YOUR OBJECTIVE: Write how many lines in the records below include the string "will". No other text should be given.

PROVIDED RECORDS:
============

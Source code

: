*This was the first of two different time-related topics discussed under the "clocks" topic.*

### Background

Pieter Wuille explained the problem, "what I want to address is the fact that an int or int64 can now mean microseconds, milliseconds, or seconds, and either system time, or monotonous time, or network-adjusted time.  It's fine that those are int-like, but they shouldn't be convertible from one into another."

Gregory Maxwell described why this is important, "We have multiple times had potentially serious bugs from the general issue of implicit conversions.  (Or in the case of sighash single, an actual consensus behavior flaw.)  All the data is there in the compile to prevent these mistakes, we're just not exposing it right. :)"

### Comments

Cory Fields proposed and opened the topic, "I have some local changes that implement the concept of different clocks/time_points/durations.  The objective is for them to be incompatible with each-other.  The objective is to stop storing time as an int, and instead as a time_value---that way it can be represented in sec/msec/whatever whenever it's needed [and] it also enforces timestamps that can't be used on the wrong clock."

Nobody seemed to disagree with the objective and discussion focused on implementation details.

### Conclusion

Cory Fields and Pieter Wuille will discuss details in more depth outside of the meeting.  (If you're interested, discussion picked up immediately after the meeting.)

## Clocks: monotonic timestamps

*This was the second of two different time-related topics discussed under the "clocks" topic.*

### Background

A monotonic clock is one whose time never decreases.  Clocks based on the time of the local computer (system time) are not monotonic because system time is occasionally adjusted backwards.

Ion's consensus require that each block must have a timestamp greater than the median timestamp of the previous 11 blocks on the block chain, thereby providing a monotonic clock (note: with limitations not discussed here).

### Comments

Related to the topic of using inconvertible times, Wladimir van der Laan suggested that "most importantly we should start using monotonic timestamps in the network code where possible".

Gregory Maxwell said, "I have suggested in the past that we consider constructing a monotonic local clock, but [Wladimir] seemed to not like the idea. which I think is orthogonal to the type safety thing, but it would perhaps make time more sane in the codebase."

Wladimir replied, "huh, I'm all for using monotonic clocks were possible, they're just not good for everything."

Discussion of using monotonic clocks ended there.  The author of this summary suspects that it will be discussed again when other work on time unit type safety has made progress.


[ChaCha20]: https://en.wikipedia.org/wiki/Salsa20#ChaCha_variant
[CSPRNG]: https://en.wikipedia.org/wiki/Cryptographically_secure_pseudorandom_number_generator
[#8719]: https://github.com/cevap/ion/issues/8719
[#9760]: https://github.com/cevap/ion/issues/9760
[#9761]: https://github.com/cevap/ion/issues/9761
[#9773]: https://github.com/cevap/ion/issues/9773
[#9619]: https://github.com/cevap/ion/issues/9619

============

WRITTEN SOLUTION: 2